## [Available data]
<<<<
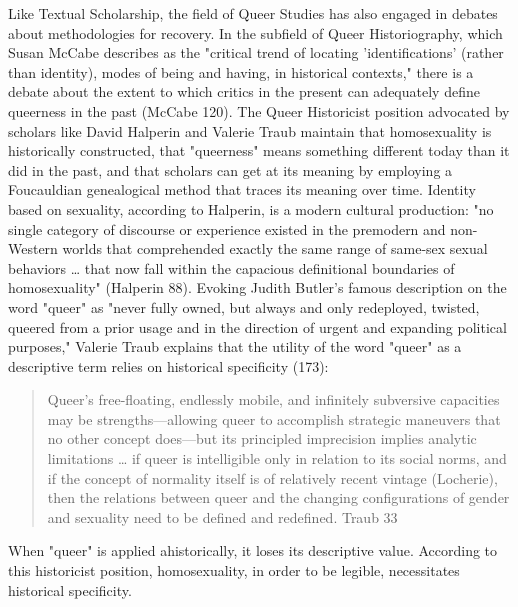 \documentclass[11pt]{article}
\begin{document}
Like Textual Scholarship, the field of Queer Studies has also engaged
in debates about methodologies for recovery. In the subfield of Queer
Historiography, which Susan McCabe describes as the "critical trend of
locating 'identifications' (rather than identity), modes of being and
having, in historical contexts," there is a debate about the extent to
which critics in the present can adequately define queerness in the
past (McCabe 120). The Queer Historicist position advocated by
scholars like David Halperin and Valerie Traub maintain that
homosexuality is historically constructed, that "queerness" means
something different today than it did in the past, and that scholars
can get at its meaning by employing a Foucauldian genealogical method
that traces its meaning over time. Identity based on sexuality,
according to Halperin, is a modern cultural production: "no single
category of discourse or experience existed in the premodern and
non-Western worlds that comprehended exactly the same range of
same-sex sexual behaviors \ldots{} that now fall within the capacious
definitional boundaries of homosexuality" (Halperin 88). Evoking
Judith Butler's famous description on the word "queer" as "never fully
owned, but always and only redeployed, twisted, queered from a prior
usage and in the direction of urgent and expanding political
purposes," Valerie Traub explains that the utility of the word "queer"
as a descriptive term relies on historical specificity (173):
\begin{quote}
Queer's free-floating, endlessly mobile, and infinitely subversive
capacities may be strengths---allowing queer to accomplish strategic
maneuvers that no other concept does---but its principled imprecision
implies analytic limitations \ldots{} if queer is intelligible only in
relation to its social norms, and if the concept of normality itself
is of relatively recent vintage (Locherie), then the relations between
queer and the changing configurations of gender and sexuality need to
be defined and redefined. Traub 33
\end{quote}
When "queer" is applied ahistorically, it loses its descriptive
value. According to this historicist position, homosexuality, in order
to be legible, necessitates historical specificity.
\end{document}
>>>>
## [Task brief]
In the listing above, some lines may hold the string "same". Report how many, and nothing more.

## [Output of the exercise]
2